Los primeros reyes de Asturias, conscientes de su propia debilidad, solo se atrevieron a ocupar Galicia cuando los bereberes la abandonaron para buscar tierras menos húmedas y más fértiles al sur. Pero luego, viendo a los musulmanes enzarzados en una guerra civil, comenzaron a colonizar la tierras despobladas al norte del Duero. A pesar de todo, como no las tenían todas consigo, las fortificaron con numerosos castillos, de donde procede el nombre Castilla que se le dio al valle del Mena y sus aledaños, la comarca más expuesta y mejor defendida. Finalmente, el rey García I (911-914) trasladó su capital de Oviedo a León, cambio que psicológicamente mostraba su voluntad de extender el reino hacia el sur a costa de las tierras musulmanas.
Los colonos astur-leoneses poblaron la Tierra de Campos y otra vez se escuchó el familiar tañido de la campana cristiana sobre las espadañas de las nuevas iglesias, modestas y bellas construcciones como las de San Juan de Baños o la cripta de San Antolín, en Palencia, y San Pedro de la Nave, en Zamora.

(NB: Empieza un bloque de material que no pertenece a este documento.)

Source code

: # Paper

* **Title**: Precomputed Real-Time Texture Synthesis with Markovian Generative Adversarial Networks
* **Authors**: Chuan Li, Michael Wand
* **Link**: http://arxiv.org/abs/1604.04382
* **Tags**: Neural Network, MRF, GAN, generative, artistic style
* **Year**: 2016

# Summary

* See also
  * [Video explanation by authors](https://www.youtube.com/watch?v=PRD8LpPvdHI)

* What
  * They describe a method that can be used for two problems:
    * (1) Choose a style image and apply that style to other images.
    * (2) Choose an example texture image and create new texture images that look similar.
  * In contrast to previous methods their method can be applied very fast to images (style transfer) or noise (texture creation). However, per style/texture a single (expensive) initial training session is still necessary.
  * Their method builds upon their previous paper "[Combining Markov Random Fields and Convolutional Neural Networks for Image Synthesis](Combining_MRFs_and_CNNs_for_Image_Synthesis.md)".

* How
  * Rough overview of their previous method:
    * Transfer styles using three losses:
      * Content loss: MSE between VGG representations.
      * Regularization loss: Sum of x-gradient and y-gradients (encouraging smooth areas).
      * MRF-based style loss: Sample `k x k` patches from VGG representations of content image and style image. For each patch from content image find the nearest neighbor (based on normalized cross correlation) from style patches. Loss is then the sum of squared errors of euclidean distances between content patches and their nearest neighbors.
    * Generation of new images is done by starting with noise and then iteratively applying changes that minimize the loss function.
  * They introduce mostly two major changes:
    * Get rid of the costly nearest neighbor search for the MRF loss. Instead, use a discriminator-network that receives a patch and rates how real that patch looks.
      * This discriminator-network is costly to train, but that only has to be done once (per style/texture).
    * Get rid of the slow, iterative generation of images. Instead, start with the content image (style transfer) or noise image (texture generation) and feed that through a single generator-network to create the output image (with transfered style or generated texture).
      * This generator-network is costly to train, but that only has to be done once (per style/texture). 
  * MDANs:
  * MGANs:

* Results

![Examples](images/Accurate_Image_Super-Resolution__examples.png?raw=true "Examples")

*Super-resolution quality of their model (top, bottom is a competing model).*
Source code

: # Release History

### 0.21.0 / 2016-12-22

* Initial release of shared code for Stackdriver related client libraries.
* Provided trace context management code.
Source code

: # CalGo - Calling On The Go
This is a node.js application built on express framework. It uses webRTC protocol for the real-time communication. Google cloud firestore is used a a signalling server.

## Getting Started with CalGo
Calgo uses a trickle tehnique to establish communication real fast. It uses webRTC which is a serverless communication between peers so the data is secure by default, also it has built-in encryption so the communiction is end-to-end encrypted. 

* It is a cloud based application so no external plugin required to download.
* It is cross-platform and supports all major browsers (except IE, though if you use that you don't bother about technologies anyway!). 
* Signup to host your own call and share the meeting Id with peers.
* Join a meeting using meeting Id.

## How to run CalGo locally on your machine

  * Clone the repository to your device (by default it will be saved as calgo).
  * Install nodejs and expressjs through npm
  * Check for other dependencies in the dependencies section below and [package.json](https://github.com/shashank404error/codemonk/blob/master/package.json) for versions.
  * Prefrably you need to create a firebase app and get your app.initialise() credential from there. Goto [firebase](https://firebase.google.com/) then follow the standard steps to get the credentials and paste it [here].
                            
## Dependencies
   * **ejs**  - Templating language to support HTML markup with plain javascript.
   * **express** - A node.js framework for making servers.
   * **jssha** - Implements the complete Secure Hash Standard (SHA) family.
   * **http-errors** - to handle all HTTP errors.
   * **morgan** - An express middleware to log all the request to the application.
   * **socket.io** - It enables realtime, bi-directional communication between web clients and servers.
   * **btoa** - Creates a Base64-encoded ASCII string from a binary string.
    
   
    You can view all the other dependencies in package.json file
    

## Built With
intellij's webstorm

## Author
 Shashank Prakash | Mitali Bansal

Juiciosamente los reyes leoneses no intentaron extenderse por el este, que allá estaban los vascos defendiendo ferozmente su independencia.
Los reyes de León se consideraban los legítimos herederos de la monarquía goda y, por tanto, los propietarios legítimos de la Península Ibérica. Pero les salieron primos respondones: por un lado los vascos, que organizaron reino propio en Navarra y comenzaron a ampliarlo hacia el sur con Sancho I (905-926); por otro, los catalanes desde que, en 988, el conde de Barcelona Borrell II aprovechó la decadencia del Imperio franco para proclamarse independiente y ampliar sus dominios a otros condados, el germen de la futura Cataluña.
Todavía Cataluña no había encontrado su nombre, pero ya sus pobladores poseían el espíritu emprendedor que los caracteriza. Veintiún años más tarde se atrevieron a saquear Córdoba devolviendo la visita de Almanzor a Barcelona en tiempos de Borrell II. Con tan autorizados competidores, el rey de León tuvo que abandonar su utópico proyecto hegemónico y contentarse con ser un socio más del club peninsular. Además, le salieron hijos contestatarios. Los indómitos colonos de aquel rincón llamado Castilla actuaban por su cuenta ignorando los formalismos y escribanías que les llegaban de la capital. Bastó que entre ellos surgiera un líder nato, el conde Fernán González (930-970), para que se independizaran y formaran una entidad aparte que, con el tiempo, eclipsaría al tronco del que salió y al resto de los reinos peninsulares. Aquellos primitivos castellanos tenían prisa por crecer y enseguida se diferenciaron hasta en el idioma.
Creció Castilla, creció Navarra, creció Cataluña, y ya no quedó tan clara la hegemonía que pretendían los reyes de León. No obstante, continuaron considerándose legítimos herederos de los godos y hasta se titularon emperadores, es decir, reyes de reyes, para demostrar su primacía sobre los otros reinos cristianos.
Cuando parecía que Córdoba estaba a punto de desmoronarse ante el empuje cristiano, el califato se recuperó y contraatacó. En muy pocos años la situación política se invirtió y los embajadores de León, de Navarra, de Barcelona y de Castilla acudieron a Córdoba para postrarse ante el califa y llenarle las arcas con sus tributos.